● **Task objective**:
Among the entries beneath this sentence, how many lines include the word "TResult"? Only the number is wanted.

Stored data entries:
********

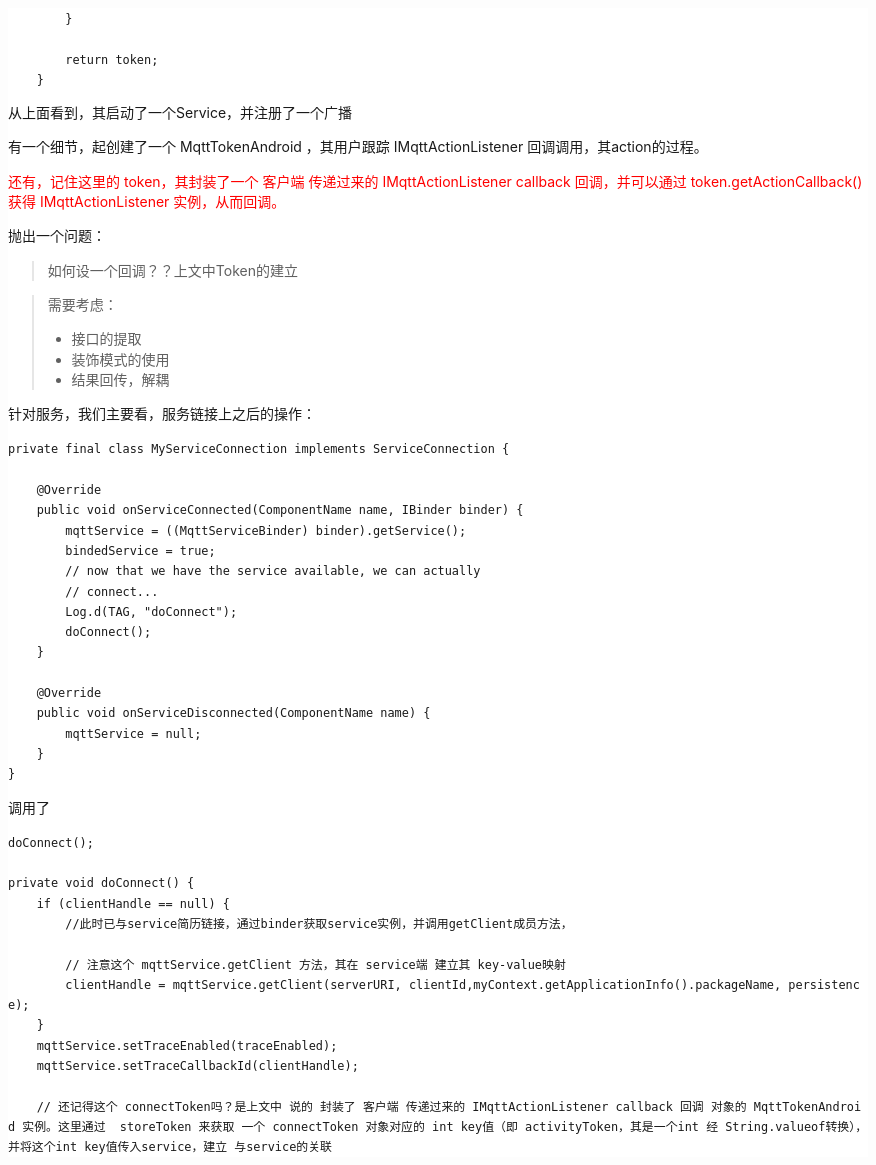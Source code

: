 			}
	
			return token;
		}

从上面看到，其启动了一个Service，并注册了一个广播

有一个细节，起创建了一个 MqttTokenAndroid ，其用户跟踪 IMqttActionListener 回调调用，其action的过程。

<font color="red">还有，记住这里的 token，其封装了一个 客户端 传递过来的 IMqttActionListener callback 回调，并可以通过 token.getActionCallback() 获得 IMqttActionListener 实例，从而回调。</font>

抛出一个问题：

>如何设一个回调？？上文中Token的建立

> 需要考虑：
> 
> * 接口的提取
> * 装饰模式的使用
> * 结果回传，解耦  


针对服务，我们主要看，服务链接上之后的操作：

	private final class MyServiceConnection implements ServiceConnection {

		@Override
		public void onServiceConnected(ComponentName name, IBinder binder) {
			mqttService = ((MqttServiceBinder) binder).getService();
			bindedService = true;
			// now that we have the service available, we can actually
			// connect...
			Log.d(TAG, "doConnect");
			doConnect();
		}

		@Override
		public void onServiceDisconnected(ComponentName name) {
			mqttService = null;
		}
	}

调用了 

	doConnect();

	private void doConnect() {
		if (clientHandle == null) {
			//此时已与service简历链接，通过binder获取service实例，并调用getClient成员方法，

			// 注意这个 mqttService.getClient 方法，其在 service端 建立其 key-value映射
			clientHandle = mqttService.getClient(serverURI, clientId,myContext.getApplicationInfo().packageName, persistence);
		}
		mqttService.setTraceEnabled(traceEnabled);
		mqttService.setTraceCallbackId(clientHandle);
		
		// 还记得这个 connectToken吗？是上文中 说的 封装了 客户端 传递过来的 IMqttActionListener callback 回调 对象的 MqttTokenAndroid 实例。这里通过  storeToken 来获取 一个 connectToken 对象对应的 int key值（即 activityToken，其是一个int 经 String.valueof转换），并将这个int key值传入service，建立 与service的关联
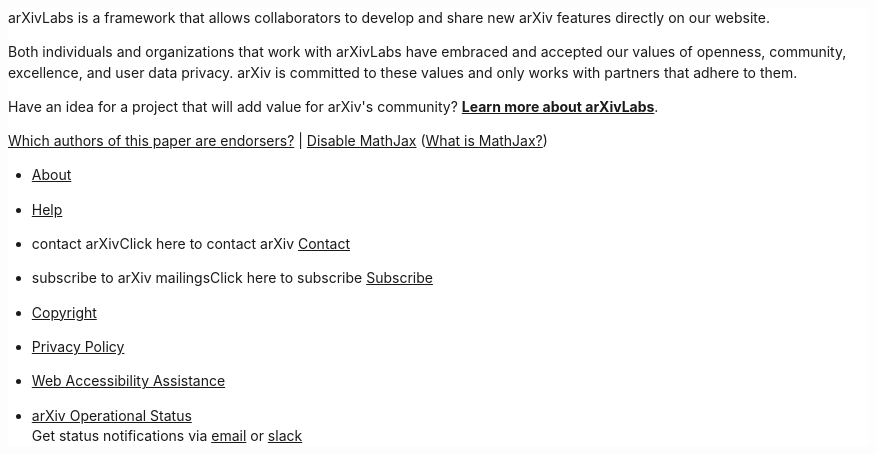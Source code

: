 arXivLabs is a framework that allows collaborators to develop and share new arXiv features directly on our website.

Both individuals and organizations that work with arXivLabs have embraced and accepted our values of openness, community, excellence, and user data privacy. arXiv is committed to these values and only works with partners that adhere to them.

Have an idea for a project that will add value for arXiv's community? [**Learn more about arXivLabs**](https://info.arxiv.org/labs/index.html).

[Which authors of this paper are endorsers?](/auth/show-endorsers/2402.13457) |
[Disable MathJax](javascript:setMathjaxCookie()) ([What is MathJax?](https://info.arxiv.org/help/mathjax.html))



* [About](https://info.arxiv.org/about)
* [Help](https://info.arxiv.org/help)

* contact arXivClick here to contact arXiv
   [Contact](https://info.arxiv.org/help/contact.html)
* subscribe to arXiv mailingsClick here to subscribe
   [Subscribe](https://info.arxiv.org/help/subscribe)



* [Copyright](https://info.arxiv.org/help/license/index.html)
* [Privacy Policy](https://info.arxiv.org/help/policies/privacy_policy.html)

* [Web Accessibility Assistance](https://info.arxiv.org/help/web_accessibility.html)
* [arXiv Operational Status](https://status.arxiv.org)   
  Get status notifications via
  [email](https://subscribe.sorryapp.com/24846f03/email/new)
  or [slack](https://subscribe.sorryapp.com/24846f03/slack/new)
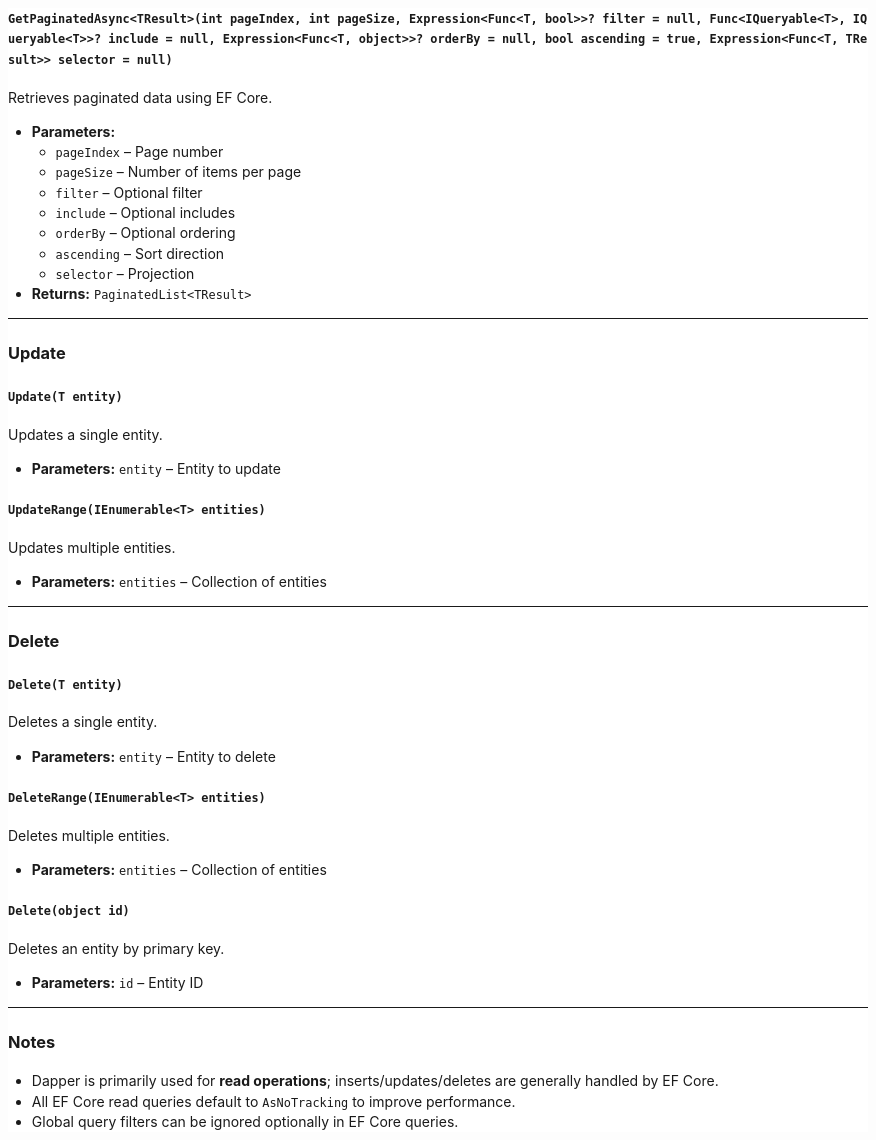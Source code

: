 #### `GetPaginatedAsync<TResult>(int pageIndex, int pageSize, Expression<Func<T, bool>>? filter = null, Func<IQueryable<T>, IQueryable<T>>? include = null, Expression<Func<T, object>>? orderBy = null, bool ascending = true, Expression<Func<T, TResult>> selector = null)`

Retrieves paginated data using EF Core.

- **Parameters:**
  - `pageIndex` – Page number
  - `pageSize` – Number of items per page
  - `filter` – Optional filter
  - `include` – Optional includes
  - `orderBy` – Optional ordering
  - `ascending` – Sort direction
  - `selector` – Projection
- **Returns:** `PaginatedList<TResult>`

---

### Update

#### `Update(T entity)`

Updates a single entity.

- **Parameters:** `entity` – Entity to update

#### `UpdateRange(IEnumerable<T> entities)`

Updates multiple entities.

- **Parameters:** `entities` – Collection of entities

---

### Delete

#### `Delete(T entity)`

Deletes a single entity.

- **Parameters:** `entity` – Entity to delete

#### `DeleteRange(IEnumerable<T> entities)`

Deletes multiple entities.

- **Parameters:** `entities` – Collection of entities

#### `Delete(object id)`

Deletes an entity by primary key.

- **Parameters:** `id` – Entity ID

---

### Notes

- Dapper is primarily used for **read operations**; inserts/updates/deletes are generally handled by EF Core.
- All EF Core read queries default to `AsNoTracking` to improve performance.
- Global query filters can be ignored optionally in EF Core queries.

********

● **Solution for this task**:
2